Kementerian Dalam Negeri KRG menyalahkan serangan awal bulan ini pada Unit Mobilisasi Populer, pasukan paramiliter yang sebagian besar beranggotakan Syiah dan didukung Iran yang bermarkas di Irak .
"Serangan-serangan ini dilakukan... dengan tujuan menciptakan kekacauan," kata Kementerian Dalam Negeri setelah sebuah pesawat tanpa awak (drone) bermuatan bom mendarat di dekat ibu kota KRG, Erbil, awal bulan ini.
Libanon
Pengaruh regional Iran telah melemah secara substansial sejak serangan Hamas terhadap Israel pada 7 Oktober 2023 dan kampanye Israel berikutnya untuk membasmi proksi Teheran dari kawasan tersebut.

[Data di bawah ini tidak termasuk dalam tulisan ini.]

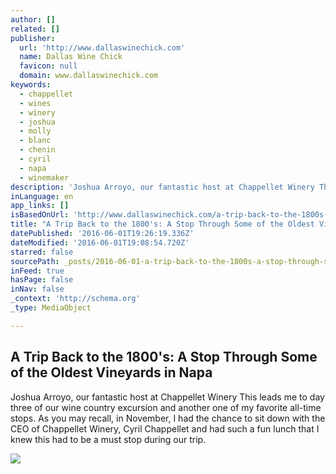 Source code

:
 ```yaml
---
author: []
related: []
publisher:
  url: 'http://www.dallaswinechick.com'
  name: Dallas Wine Chick
  favicon: null
  domain: www.dallaswinechick.com
keywords:
  - chappellet
  - wines
  - winery
  - joshua
  - molly
  - blanc
  - chenin
  - cyril
  - napa
  - winemaker
description: 'Joshua Arroyo, our fantastic host at Chappellet Winery This leads me to day three of our wine country excursion and another one of my favorite all-time stops. As you may recall, in November, I had the chance to sit down with the CEO of Chappellet Winery, Cyril Chappellet and had such a fun lunch that I knew this had to be a must stop during our trip.'
inLanguage: en
app_links: []
isBasedOnUrl: 'http://www.dallaswinechick.com/a-trip-back-to-the-1800s-a-stop-through-some-of-the-oldest-vineyards-in-napa/'
title: "A Trip Back to the 1800's: A Stop Through Some of the Oldest Vineyards in Napa"
datePublished: '2016-06-01T19:26:19.336Z'
dateModified: '2016-06-01T19:08:54.720Z'
starred: false
sourcePath: _posts/2016-06-01-a-trip-back-to-the-1800s-a-stop-through-some-of-the-oldest.md
inFeed: true
hasPage: false
inNav: false
_context: 'http://schema.org'
_type: MediaObject

---
```

<article style=""><h1>A Trip Back to the 1800's: A Stop Through Some of the Oldest Vineyards in Napa</h1><p>Joshua Arroyo, our fantastic host at Chappellet Winery This leads me to day three of our wine country excursion and another one of my favorite all-time stops. As you may recall, in November, I had the chance to sit down with the CEO of Chappellet Winery, Cyril Chappellet and had such a fun lunch that I knew this had to be a must stop during our trip.</p><img src="http://www.dallaswinechick.com/wp-content/uploads/2016/05/thumb_IMG_1426_1024-430x573.jpg" /></article>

Sekutu utama Iran di Lebanon, Hizbullah, berusaha mendukung Hamas setelah 7 Oktober dengan menembakkan roket lintas batas dan membuka front kedua melawan Israel. Sejak itu, kelompok tersebut telah sangat melemah, kehilangan pengaruhnya yang dulu dominan di Lebanon, dan menghadapi tuntutan internal dan Barat yang semakin besar untuk melucuti senjata, karena para pejuangnya menjadi sasaran serangan Israel hampir setiap hari.
Pemimpin kelompok yang dihormati Hassan Nasrallah tewas dalam serangan Israel tahun lalu dan rute pasokan utamanya di Suriah hilang setelah jatuhnya Presiden Suriah Bashar al-Assad pada bulan Desember, sekutu penting Teheran.
"Hizbullah kehilangan pengaruh, mereka kehilangan kredibilitas di basis mereka sendiri. Tentu saja, Iran berusaha memperkuat beberapa proksi mereka untuk memperkuat posisi negosiasi mereka, tetapi mereka tidak membuat banyak kemajuan," kata seorang pejabat regional kepada CNN.
Namun, sumber regional lain mengatakan kepada CNN bahwa Hizbullah dapat mulai "mengatur ulang diri dalam beberapa minggu mendatang" karena khawatir akan eskalasi dari Israel. Hizbullah merasa berada dalam "situasi eksistensial" karena hilangnya Suriah dan meningkatnya tekanan internal Lebanon, tambah sumber tersebut.
Suriah
Upaya Iran untuk mempersenjatai kembali Hizbullah terus berlanjut selama setahun terakhir. Pemerintah baru Suriah, yang sangat menentang Iran, telah menyita beberapa pengiriman senjata yang ditujukan ke Lebanon, menurut Kementerian Dalam Negeri Suriah.
Bulan lalu, Kementerian Dalam Negeri Suriah menyatakan telah menggagalkan upaya penyelundupan rudal anti-tank Kornet, jenis rudal yang sama yang digunakan Hizbullah untuk menyerang tank-tank Israel di Lebanon selatan. Polisi Suriah mengatakan senjata-senjata itu disembunyikan di dalam sebuah truk pengangkut sayuran di pedesaan Homs, yang berbatasan dengan Lebanon.
Sumber regional pertama yang berbicara kepada CNN mempertanyakan tujuan Teheran mempersenjatai kelompok proksi yang terbukti tidak efektif dalam melindungi Iran, atau mencapai misi mereka untuk "membebaskan Yerusalem".
"Mengapa Hizbullah masih mempersenjatai diri? Apa gunanya senjata mereka? Senjata itu tidak memberi mereka perlindungan, tidak membawa mereka sedikit pun lebih dekat ke Yerusalem? Apa gunanya senjata-senjata ini selain menyebabkan penderitaan bagi penduduk sipil?" tanya sumber itu.